A vanity plate for an admissions director at EDMC's Online Higher Education Division in Phoenix.

► At Huffington Post — Goldman Sach’s predatory pursuit of college students, revenue –After the Wall Street goliath partnered with Education Management Corp., a for-profit higher education corporation, employees soon noticed a drastic shift in culture. Longtime admissions managers were replaced, ushering in an era in which recruiters were endlessly hounded by supervisors about hitting weekly enrollment targets. The admissions staff nearly tripled, requiring expanded floor space to accommodate a sales force of more than 2,600 across the country.
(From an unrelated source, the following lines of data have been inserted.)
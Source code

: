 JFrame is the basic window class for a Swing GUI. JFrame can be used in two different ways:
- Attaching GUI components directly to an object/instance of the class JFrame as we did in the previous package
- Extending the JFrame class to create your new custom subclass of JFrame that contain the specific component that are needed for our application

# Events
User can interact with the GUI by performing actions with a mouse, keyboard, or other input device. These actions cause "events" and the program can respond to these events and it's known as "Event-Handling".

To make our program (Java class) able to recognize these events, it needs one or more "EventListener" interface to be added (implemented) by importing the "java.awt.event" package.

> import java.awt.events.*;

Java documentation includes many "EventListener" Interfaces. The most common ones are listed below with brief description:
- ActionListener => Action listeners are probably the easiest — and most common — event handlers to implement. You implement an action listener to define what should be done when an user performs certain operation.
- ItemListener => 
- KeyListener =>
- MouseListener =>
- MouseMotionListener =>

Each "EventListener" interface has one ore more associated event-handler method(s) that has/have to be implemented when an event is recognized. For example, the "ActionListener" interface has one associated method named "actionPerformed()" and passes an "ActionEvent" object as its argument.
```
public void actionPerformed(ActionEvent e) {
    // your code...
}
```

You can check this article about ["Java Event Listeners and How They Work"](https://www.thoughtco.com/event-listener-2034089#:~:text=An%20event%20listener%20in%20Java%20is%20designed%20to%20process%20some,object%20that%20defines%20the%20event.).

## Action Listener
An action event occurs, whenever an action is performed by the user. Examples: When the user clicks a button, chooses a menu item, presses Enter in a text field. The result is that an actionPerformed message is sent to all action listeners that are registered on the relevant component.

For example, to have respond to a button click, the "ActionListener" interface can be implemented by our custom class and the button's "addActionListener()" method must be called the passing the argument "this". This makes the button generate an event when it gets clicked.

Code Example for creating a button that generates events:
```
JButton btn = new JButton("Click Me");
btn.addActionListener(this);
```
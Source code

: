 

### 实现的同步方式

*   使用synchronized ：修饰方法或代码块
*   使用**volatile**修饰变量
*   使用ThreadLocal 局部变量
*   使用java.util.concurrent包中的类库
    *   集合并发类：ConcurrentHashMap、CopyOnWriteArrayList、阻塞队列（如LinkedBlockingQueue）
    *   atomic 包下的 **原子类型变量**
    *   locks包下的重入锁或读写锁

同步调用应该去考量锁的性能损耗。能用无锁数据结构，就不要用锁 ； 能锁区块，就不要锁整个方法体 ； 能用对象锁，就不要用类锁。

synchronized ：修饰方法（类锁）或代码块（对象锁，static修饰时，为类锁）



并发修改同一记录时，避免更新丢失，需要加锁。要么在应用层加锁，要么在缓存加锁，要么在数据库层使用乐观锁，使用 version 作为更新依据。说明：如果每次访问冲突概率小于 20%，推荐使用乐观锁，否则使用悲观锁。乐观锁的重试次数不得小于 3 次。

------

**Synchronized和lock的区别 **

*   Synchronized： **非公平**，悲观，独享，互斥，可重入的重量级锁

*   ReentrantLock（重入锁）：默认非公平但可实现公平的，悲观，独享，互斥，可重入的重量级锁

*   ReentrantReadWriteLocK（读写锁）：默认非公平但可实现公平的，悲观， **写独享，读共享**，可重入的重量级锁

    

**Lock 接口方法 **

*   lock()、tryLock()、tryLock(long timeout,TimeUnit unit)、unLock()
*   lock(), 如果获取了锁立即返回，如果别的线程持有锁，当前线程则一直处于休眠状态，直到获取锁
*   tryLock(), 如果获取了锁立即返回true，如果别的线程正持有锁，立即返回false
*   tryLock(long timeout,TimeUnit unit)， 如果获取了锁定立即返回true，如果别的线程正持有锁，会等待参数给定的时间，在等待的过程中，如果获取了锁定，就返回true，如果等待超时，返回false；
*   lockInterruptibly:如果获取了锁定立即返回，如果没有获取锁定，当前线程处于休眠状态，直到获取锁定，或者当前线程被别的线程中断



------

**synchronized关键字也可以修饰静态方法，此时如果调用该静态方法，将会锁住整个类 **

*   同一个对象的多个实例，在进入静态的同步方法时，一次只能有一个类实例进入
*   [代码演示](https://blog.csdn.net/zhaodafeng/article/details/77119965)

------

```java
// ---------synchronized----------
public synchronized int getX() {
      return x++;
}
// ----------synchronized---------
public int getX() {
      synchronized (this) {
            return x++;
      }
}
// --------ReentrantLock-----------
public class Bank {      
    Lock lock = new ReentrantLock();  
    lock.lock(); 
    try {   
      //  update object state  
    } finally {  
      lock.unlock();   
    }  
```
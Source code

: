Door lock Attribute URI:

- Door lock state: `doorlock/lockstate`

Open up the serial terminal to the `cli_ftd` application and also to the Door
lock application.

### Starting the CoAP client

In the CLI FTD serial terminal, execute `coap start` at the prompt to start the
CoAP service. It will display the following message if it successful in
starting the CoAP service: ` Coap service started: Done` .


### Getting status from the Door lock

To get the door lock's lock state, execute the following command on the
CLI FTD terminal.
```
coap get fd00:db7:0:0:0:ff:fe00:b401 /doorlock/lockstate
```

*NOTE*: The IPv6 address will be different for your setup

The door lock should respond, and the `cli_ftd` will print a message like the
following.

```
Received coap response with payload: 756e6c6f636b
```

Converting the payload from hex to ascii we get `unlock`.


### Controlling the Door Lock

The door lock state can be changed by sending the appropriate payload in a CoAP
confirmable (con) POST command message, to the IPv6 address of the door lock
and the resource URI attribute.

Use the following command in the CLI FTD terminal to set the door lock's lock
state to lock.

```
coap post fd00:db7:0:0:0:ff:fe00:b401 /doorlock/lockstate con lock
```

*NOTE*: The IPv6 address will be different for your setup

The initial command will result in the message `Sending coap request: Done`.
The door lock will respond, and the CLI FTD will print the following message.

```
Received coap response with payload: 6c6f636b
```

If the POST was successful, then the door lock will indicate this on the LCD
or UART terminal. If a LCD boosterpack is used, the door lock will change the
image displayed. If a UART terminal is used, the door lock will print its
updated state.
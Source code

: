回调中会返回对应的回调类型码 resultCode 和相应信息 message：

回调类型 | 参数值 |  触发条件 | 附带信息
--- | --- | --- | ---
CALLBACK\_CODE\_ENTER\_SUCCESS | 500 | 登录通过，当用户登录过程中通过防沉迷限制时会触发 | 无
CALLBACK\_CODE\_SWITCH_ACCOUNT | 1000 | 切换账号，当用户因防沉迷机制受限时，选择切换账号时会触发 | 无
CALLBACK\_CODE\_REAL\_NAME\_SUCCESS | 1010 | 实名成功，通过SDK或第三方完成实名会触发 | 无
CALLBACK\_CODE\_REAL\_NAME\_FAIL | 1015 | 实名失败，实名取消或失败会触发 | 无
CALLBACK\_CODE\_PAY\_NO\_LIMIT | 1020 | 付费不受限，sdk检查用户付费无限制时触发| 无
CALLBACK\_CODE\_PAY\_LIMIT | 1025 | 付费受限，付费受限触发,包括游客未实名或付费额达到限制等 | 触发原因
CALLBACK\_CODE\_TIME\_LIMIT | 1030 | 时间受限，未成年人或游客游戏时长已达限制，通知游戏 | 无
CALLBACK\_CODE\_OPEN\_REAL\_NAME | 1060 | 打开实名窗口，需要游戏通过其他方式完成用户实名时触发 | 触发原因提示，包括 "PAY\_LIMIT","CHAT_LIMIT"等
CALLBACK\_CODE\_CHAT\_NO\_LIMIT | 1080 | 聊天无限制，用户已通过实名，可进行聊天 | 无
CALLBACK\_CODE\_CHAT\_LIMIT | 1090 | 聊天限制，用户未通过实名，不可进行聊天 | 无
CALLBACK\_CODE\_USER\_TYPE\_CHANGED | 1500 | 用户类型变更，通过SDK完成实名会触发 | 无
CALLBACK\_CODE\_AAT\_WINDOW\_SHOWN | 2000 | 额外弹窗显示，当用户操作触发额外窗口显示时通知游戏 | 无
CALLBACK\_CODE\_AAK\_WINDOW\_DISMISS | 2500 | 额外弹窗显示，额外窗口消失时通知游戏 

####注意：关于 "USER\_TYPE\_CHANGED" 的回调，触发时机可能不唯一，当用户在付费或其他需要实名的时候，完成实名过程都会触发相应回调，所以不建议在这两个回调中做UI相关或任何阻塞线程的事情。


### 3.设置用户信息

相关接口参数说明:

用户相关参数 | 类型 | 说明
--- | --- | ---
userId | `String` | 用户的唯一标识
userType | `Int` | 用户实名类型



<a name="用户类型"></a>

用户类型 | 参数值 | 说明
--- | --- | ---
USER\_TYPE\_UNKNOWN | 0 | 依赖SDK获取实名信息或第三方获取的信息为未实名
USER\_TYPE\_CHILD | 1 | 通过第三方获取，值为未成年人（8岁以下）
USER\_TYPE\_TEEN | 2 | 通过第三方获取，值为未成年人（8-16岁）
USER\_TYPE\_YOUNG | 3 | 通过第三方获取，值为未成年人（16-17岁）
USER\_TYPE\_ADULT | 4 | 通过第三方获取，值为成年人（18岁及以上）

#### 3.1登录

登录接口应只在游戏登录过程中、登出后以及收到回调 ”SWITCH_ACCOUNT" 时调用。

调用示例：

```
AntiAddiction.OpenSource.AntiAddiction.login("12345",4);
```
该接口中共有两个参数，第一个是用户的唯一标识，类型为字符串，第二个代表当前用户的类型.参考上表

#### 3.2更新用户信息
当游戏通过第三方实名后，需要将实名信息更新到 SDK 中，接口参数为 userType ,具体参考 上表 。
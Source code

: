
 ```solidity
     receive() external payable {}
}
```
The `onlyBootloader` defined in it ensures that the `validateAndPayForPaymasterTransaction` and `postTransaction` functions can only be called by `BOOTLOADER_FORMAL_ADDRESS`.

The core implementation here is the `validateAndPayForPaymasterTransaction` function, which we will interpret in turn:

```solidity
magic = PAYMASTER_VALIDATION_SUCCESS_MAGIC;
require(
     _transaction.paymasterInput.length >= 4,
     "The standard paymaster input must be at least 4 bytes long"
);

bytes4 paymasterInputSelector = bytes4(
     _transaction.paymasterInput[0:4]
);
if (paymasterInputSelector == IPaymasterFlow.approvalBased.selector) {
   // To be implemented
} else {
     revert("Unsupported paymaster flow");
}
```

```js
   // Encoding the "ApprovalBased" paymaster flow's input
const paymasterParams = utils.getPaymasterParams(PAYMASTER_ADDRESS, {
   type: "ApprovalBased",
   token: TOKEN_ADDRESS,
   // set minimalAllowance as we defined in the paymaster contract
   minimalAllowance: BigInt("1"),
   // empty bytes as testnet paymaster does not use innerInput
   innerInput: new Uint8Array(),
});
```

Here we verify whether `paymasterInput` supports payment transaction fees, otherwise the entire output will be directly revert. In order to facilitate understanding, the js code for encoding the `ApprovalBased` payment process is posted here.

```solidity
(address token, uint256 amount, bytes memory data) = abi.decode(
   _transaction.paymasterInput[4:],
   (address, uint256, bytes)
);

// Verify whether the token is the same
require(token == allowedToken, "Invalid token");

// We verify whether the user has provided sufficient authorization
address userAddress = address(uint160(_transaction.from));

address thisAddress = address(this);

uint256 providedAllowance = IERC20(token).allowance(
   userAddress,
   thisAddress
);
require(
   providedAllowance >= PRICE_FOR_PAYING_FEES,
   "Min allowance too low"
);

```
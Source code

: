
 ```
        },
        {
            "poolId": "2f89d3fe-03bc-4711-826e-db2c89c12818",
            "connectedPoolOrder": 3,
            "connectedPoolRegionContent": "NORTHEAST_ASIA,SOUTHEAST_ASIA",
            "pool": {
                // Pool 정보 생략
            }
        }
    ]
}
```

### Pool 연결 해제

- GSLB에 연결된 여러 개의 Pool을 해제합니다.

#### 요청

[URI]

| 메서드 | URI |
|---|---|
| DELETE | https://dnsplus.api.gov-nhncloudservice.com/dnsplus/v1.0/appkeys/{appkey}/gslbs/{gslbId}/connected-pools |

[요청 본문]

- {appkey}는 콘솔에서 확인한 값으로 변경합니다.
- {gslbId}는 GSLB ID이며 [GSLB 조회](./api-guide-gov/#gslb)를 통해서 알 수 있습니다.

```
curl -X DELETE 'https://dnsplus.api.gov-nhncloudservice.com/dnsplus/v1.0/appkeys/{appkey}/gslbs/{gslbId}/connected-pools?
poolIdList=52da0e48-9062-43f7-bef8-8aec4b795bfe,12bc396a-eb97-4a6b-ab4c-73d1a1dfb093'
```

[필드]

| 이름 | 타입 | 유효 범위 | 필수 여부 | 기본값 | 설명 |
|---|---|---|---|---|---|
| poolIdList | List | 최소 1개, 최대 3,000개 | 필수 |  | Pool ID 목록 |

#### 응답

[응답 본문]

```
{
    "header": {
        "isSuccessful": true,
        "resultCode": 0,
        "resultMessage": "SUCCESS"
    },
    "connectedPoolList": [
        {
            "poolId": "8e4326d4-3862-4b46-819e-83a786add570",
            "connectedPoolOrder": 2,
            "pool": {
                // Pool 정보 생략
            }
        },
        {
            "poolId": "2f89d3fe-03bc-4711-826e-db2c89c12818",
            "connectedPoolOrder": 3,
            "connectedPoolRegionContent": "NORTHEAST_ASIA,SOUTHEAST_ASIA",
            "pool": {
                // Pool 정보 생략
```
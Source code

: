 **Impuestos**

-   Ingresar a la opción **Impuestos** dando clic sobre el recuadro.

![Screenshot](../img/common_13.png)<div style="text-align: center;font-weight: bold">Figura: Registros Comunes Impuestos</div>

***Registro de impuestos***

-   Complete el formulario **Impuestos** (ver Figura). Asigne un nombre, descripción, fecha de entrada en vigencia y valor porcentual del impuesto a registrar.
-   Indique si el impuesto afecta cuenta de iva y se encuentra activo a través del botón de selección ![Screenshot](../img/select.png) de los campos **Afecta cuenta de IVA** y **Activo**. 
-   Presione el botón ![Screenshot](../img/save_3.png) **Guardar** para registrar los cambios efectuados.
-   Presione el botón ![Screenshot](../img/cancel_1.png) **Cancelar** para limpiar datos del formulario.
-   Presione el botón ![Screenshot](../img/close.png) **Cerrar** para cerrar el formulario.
Management handed down revamped telemarketing scripts designed to prey on poor and uneducated consumers, honing in on their past mistakes in life as a ploy to convince them that college would solve all their problems, according to conversations with more than a dozen current and former Education Management Corp. employees.

 

“You’d probe to find a weakness,” said Brian Klein, a former admissions employee who worked for three years at Argosy University Online, one of four major colleges operated by EDMC. “You basically take all that failure and all those bad decisions, and you spin it around and put it right back in their face as guilt, to go to this shitty university and run up all of this debt.”